8. CONDITIONS TO THE COMPANY'S OBLIGATIONS AT CLOSING. The obligations
of the Company to the Purchasers under Sections 1 and 2 of this Agreement are
subject to the fulfillment or waiver, on or before the Closing, of each of the
following conditions:
(a) Representations and Warranties True. The representations
and warranties of the Purchasers contained in Section 4 shall be true and
correct in all material respects on and as of the date hereof, and on and as of
the date of the Closing with the same effect as though such representations and
warranties had been made as of the Closing.
(b) Performance.

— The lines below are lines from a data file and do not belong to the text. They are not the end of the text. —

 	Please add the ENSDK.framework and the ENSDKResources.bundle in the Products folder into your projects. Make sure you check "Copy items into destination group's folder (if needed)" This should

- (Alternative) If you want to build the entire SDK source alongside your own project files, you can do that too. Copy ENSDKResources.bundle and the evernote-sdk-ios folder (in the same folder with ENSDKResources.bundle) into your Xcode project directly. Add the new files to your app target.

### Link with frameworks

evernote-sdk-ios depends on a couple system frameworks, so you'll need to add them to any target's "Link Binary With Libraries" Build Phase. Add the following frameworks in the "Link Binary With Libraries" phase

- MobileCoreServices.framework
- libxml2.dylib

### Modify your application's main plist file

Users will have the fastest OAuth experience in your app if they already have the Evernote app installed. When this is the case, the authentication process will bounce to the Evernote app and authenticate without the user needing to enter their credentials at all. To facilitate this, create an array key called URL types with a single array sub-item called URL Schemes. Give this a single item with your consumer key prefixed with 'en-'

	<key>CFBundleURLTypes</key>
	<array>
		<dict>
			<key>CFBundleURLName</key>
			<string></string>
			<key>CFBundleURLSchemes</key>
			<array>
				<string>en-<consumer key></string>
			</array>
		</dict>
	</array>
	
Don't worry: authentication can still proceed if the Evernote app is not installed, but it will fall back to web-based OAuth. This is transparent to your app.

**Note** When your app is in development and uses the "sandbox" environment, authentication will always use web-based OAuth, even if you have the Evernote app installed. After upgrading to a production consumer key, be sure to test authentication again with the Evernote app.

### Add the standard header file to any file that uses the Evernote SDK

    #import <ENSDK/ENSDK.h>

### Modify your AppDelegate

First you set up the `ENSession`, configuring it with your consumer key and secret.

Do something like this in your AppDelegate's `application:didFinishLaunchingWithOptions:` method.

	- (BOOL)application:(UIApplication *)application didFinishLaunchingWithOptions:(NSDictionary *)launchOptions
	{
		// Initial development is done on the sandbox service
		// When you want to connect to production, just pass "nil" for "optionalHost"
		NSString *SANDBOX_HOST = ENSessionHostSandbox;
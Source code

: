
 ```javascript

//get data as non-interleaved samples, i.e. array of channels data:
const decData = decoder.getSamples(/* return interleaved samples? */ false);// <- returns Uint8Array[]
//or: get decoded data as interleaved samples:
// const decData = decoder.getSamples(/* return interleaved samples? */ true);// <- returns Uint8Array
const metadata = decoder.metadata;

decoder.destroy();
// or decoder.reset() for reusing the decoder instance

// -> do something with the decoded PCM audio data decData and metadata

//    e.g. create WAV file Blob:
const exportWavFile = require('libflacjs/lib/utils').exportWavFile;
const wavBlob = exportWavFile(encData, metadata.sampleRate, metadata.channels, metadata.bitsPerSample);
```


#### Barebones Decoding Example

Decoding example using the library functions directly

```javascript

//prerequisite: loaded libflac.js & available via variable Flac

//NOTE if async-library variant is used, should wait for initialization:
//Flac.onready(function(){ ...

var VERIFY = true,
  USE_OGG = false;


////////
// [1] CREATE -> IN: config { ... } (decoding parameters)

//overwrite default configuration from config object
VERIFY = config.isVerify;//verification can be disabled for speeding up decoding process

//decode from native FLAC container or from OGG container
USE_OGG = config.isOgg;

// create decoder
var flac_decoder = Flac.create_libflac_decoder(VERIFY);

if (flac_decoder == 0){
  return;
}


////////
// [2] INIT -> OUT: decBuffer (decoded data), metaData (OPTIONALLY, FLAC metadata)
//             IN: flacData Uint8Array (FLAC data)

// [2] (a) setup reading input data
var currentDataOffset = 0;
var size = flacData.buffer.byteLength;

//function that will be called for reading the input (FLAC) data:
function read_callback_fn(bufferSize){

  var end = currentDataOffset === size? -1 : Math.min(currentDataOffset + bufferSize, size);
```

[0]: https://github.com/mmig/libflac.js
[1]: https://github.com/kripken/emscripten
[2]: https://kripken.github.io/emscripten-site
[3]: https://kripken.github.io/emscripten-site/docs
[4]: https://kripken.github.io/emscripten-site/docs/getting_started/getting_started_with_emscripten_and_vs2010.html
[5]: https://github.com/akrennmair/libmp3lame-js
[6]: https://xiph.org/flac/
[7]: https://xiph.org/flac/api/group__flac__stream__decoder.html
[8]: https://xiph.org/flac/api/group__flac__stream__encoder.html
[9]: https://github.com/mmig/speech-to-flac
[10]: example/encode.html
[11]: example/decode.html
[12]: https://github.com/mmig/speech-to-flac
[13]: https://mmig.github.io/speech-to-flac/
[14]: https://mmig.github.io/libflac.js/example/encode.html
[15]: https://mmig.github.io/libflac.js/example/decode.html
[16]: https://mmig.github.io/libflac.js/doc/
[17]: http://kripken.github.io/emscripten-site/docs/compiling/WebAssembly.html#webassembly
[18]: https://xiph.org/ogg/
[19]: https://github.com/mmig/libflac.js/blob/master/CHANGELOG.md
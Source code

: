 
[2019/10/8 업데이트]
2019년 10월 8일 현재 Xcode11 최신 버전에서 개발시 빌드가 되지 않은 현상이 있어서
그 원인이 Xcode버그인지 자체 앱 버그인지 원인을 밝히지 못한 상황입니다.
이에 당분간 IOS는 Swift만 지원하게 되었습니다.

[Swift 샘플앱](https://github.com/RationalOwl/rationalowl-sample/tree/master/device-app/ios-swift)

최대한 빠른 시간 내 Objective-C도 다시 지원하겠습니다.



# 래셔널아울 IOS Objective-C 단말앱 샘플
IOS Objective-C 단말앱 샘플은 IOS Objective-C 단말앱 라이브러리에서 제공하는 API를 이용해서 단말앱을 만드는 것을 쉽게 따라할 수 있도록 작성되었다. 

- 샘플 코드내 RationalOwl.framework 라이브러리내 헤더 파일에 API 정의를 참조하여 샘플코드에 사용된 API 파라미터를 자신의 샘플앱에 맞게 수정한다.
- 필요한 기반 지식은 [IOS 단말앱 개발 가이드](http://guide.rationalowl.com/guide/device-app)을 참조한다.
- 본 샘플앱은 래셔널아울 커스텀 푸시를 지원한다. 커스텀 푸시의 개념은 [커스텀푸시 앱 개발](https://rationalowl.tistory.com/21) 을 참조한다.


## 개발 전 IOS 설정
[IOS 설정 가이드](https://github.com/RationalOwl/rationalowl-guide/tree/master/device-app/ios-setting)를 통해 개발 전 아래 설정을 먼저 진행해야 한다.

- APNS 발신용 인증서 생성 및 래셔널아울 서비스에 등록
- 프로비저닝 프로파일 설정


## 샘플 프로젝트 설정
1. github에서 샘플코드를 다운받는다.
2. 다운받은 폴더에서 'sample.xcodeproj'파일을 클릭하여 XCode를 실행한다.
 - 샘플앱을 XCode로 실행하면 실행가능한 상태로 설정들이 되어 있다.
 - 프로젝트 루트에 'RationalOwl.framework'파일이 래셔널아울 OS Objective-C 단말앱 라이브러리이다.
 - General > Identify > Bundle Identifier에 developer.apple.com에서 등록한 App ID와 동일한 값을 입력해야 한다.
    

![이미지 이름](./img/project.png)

The Purchasers shall have performed and
complied in all material respects with all agreements, obligations and
conditions contained in this Agreement that are required to be performed or
complied with by them on or before the Closing and shall have obtained all
approvals, consents and qualifications necessary to complete the purchase and
sale described herein.
(c) Securities Exemptions. The offer and sale of the Purchased
Shares to the Purchasers pursuant to this Agreement shall be exempt from the
registration requirements of the Securities Act and the registration and/or
qualification requirements of all applicable state securities laws.
(d) Payment of Purchase Price. The Purchasers shall have
delivered to the Company same day funds in full payment of the purchase price as
specified in Section 1(b).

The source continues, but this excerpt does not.